Across the records below, count the lines that contain "butonu" and write down only the count.

[Data excerpts]
= Beginning of Section =

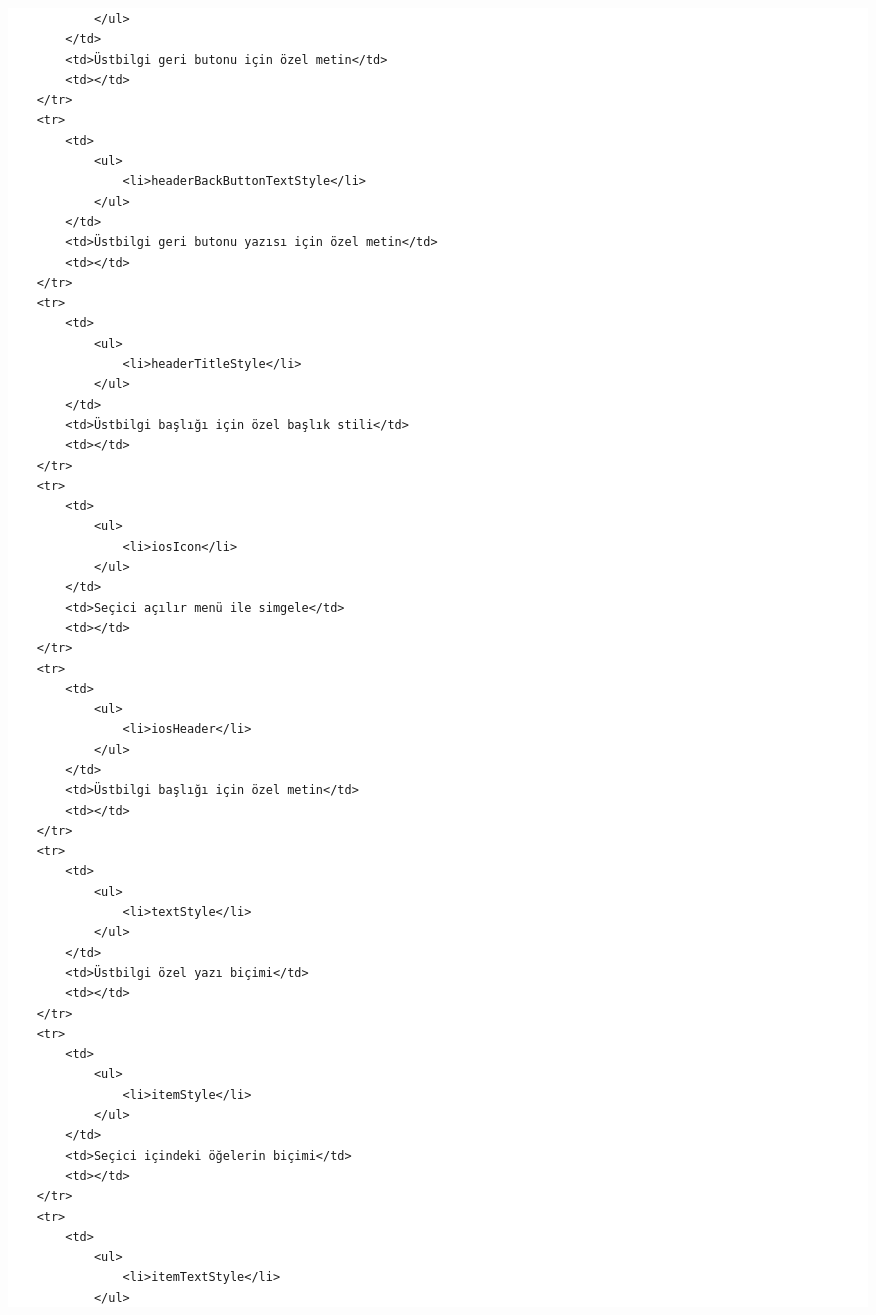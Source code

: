                 </ul>
            </td>
            <td>Üstbilgi geri butonu için özel metin</td>
            <td></td>
        </tr>
        <tr>
            <td>
                <ul>
                    <li>headerBackButtonTextStyle</li>
                </ul>
            </td>
            <td>Üstbilgi geri butonu yazısı için özel metin</td>
            <td></td>
        </tr>
        <tr>
            <td>
                <ul>
                    <li>headerTitleStyle</li>
                </ul>
            </td>
            <td>Üstbilgi başlığı için özel başlık stili</td>
            <td></td>
        </tr>
        <tr>
            <td>
                <ul>
                    <li>iosIcon</li>
                </ul>
            </td>
            <td>Seçici açılır menü ile simgele</td>
            <td></td>
        </tr>
        <tr>
            <td>
                <ul>
                    <li>iosHeader</li>
                </ul>
            </td>
            <td>Üstbilgi başlığı için özel metin</td>
            <td></td>
        </tr>
        <tr>
            <td>
                <ul>
                    <li>textStyle</li>
                </ul>
            </td>
            <td>Üstbilgi özel yazı biçimi</td>
            <td></td>
        </tr>
        <tr>
            <td>
                <ul>
                    <li>itemStyle</li>
                </ul>
            </td>
            <td>Seçici içindeki öğelerin biçimi</td>
            <td></td>
        </tr>
        <tr>
            <td>
                <ul>
                    <li>itemTextStyle</li>
                </ul>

= End of Section =

[Reply to the task] 2